TASK BRIEF ▸ Could the data below be copied out in full, word for word?

(Plain-text document sources)
+ + + + +

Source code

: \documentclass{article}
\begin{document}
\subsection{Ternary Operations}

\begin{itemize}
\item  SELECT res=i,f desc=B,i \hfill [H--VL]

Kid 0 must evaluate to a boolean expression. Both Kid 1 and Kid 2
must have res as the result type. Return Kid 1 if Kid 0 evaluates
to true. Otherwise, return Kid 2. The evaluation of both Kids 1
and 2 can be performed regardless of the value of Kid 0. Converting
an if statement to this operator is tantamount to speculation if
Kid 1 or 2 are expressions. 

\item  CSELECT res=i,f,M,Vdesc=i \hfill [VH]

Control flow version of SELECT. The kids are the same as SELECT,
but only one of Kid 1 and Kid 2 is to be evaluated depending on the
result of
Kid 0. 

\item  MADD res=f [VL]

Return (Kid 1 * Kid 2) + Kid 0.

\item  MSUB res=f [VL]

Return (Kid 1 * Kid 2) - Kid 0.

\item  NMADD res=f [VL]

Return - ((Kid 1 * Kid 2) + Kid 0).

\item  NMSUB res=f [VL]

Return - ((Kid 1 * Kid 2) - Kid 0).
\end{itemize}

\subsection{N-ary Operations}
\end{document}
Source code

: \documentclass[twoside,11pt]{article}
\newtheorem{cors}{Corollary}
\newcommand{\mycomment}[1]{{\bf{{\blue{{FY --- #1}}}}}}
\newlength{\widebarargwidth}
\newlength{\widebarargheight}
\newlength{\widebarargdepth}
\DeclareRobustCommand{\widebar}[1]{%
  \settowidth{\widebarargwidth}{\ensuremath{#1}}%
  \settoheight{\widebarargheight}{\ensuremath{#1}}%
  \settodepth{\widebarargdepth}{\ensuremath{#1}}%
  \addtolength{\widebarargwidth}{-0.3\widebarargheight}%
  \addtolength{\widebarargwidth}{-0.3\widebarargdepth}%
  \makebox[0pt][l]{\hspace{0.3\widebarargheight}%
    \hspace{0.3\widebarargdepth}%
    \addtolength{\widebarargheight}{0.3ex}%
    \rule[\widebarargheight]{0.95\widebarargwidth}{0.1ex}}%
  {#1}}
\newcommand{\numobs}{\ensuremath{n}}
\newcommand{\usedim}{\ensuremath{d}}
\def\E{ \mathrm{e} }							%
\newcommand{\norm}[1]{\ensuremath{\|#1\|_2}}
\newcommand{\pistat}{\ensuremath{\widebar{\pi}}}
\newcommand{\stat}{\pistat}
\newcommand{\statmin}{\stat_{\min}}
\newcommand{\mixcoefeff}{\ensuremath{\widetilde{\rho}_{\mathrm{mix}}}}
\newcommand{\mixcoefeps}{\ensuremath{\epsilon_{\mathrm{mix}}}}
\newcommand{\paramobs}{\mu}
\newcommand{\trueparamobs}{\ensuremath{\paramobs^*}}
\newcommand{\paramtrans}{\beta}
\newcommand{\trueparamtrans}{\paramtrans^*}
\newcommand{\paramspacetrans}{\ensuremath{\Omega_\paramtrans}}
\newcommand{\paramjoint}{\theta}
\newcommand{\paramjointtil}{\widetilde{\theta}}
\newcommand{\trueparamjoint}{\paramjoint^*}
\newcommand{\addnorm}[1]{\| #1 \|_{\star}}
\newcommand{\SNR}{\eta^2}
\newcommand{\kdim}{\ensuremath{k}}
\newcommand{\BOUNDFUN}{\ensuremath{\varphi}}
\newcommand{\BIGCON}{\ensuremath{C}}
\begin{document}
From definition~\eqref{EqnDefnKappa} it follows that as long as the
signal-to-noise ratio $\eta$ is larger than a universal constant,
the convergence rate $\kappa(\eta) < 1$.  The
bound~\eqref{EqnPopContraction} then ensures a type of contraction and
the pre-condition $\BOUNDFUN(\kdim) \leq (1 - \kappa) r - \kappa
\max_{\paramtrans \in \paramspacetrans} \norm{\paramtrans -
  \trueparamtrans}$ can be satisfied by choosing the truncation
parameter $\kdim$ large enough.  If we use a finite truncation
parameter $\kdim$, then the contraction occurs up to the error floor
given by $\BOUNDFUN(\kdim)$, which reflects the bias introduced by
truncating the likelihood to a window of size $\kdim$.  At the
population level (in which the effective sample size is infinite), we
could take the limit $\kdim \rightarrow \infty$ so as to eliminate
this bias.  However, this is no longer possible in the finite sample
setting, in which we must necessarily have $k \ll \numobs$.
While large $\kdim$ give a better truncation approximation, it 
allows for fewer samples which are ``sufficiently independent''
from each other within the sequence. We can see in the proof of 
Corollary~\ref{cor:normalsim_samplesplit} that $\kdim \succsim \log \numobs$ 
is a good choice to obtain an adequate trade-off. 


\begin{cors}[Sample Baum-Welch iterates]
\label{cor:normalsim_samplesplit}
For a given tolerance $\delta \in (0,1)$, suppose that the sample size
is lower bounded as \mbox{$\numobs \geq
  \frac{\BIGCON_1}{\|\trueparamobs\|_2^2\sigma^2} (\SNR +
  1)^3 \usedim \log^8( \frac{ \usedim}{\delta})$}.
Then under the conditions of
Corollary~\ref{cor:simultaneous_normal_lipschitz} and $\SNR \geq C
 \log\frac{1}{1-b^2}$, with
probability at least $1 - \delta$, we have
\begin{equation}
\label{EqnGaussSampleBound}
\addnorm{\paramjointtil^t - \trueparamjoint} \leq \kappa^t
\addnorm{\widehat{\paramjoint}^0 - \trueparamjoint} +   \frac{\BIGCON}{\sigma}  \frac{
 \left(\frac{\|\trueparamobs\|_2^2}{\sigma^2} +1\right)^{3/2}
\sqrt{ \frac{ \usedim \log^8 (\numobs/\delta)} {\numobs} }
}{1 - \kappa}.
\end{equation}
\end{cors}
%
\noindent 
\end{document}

+ + + + +

RESPONSE BOX ▸
Source code

: \documentclass{article}
\begin{document}
\subsection{Ternary Operations}

\begin{itemize}
\item  SELECT res=i,f desc=B,i \hfill [H--VL]

Kid 0 must evaluate to a boolean expression. Both Kid 1 and Kid 2
must have res as the result type. Return Kid 1 if Kid 0 evaluates
to true. Otherwise, return Kid 2. The evaluation of both Kids 1
and 2 can be performed regardless of the value of Kid 0. Converting
an if statement to this operator is tantamount to speculation if
Kid 1 or 2 are expressions. 

\item  CSELECT res=i,f,M,Vdesc=i \hfill [VH]

Control flow version of SELECT. The kids are the same as SELECT,
but only one of Kid 1 and Kid 2 is to be evaluated depending on the
result of
Kid 0. 

\item  MADD res=f [VL]

Return (Kid 1 * Kid 2) + Kid 0.

\item  MSUB res=f [VL]

Return (Kid 1 * Kid 2) - Kid 0.

\item  NMADD res=f [VL]

Return - ((Kid 1 * Kid 2) + Kid 0).

\item  NMSUB res=f [VL]

Return - ((Kid 1 * Kid 2) - Kid 0).
\end{itemize}

\subsection{N-ary Operations}
\end{document}
Source code

: \documentclass[twoside,11pt]{article}
\newtheorem{cors}{Corollary}
\newcommand{\mycomment}[1]{{\bf{{\blue{{FY --- #1}}}}}}
\newlength{\widebarargwidth}
\newlength{\widebarargheight}
\newlength{\widebarargdepth}
\DeclareRobustCommand{\widebar}[1]{%
  \settowidth{\widebarargwidth}{\ensuremath{#1}}%
  \settoheight{\widebarargheight}{\ensuremath{#1}}%
  \settodepth{\widebarargdepth}{\ensuremath{#1}}%
  \addtolength{\widebarargwidth}{-0.3\widebarargheight}%
  \addtolength{\widebarargwidth}{-0.3\widebarargdepth}%
  \makebox[0pt][l]{\hspace{0.3\widebarargheight}%
    \hspace{0.3\widebarargdepth}%
    \addtolength{\widebarargheight}{0.3ex}%
    \rule[\widebarargheight]{0.95\widebarargwidth}{0.1ex}}%
  {#1}}
\newcommand{\numobs}{\ensuremath{n}}
\newcommand{\usedim}{\ensuremath{d}}
\def\E{ \mathrm{e} }							%
\newcommand{\norm}[1]{\ensuremath{\|#1\|_2}}
\newcommand{\pistat}{\ensuremath{\widebar{\pi}}}
\newcommand{\stat}{\pistat}
\newcommand{\statmin}{\stat_{\min}}
\newcommand{\mixcoefeff}{\ensuremath{\widetilde{\rho}_{\mathrm{mix}}}}
\newcommand{\mixcoefeps}{\ensuremath{\epsilon_{\mathrm{mix}}}}
\newcommand{\paramobs}{\mu}
\newcommand{\trueparamobs}{\ensuremath{\paramobs^*}}
\newcommand{\paramtrans}{\beta}
\newcommand{\trueparamtrans}{\paramtrans^*}
\newcommand{\paramspacetrans}{\ensuremath{\Omega_\paramtrans}}
\newcommand{\paramjoint}{\theta}
\newcommand{\paramjointtil}{\widetilde{\theta}}
\newcommand{\trueparamjoint}{\paramjoint^*}
\newcommand{\addnorm}[1]{\| #1 \|_{\star}}
\newcommand{\SNR}{\eta^2}
\newcommand{\kdim}{\ensuremath{k}}
\newcommand{\BOUNDFUN}{\ensuremath{\varphi}}
\newcommand{\BIGCON}{\ensuremath{C}}
\begin{document}
From definition~\eqref{EqnDefnKappa} it follows that as long as the
signal-to-noise ratio $\eta$ is larger than a universal constant,
the convergence rate $\kappa(\eta) < 1$.  The
bound~\eqref{EqnPopContraction} then ensures a type of contraction and
the pre-condition $\BOUNDFUN(\kdim) \leq (1 - \kappa) r - \kappa
\max_{\paramtrans \in \paramspacetrans} \norm{\paramtrans -
  \trueparamtrans}$ can be satisfied by choosing the truncation
parameter $\kdim$ large enough.  If we use a finite truncation
parameter $\kdim$, then the contraction occurs up to the error floor
given by $\BOUNDFUN(\kdim)$, which reflects the bias introduced by
truncating the likelihood to a window of size $\kdim$.  At the
population level (in which the effective sample size is infinite), we
could take the limit $\kdim \rightarrow \infty$ so as to eliminate
this bias.  However, this is no longer possible in the finite sample
setting, in which we must necessarily have $k \ll \numobs$.
While large $\kdim$ give a better truncation approximation, it 
allows for fewer samples which are ``sufficiently independent''
from each other within the sequence. We can see in the proof of 
Corollary~\ref{cor:normalsim_samplesplit} that $\kdim \succsim \log \numobs$ 
is a good choice to obtain an adequate trade-off. 


\begin{cors}[Sample Baum-Welch iterates]
\label{cor:normalsim_samplesplit}
For a given tolerance $\delta \in (0,1)$, suppose that the sample size
is lower bounded as \mbox{$\numobs \geq
  \frac{\BIGCON_1}{\|\trueparamobs\|_2^2\sigma^2} (\SNR +
  1)^3 \usedim \log^8( \frac{ \usedim}{\delta})$}.
Then under the conditions of
Corollary~\ref{cor:simultaneous_normal_lipschitz} and $\SNR \geq C
 \log\frac{1}{1-b^2}$, with
probability at least $1 - \delta$, we have
\begin{equation}
\label{EqnGaussSampleBound}
\addnorm{\paramjointtil^t - \trueparamjoint} \leq \kappa^t
\addnorm{\widehat{\paramjoint}^0 - \trueparamjoint} +   \frac{\BIGCON}{\sigma}  \frac{
 \left(\frac{\|\trueparamobs\|_2^2}{\sigma^2} +1\right)^{3/2}
\sqrt{ \frac{ \usedim \log^8 (\numobs/\delta)} {\numobs} }
}{1 - \kappa}.
\end{equation}
\end{cors}
%
\noindent 
\end{document}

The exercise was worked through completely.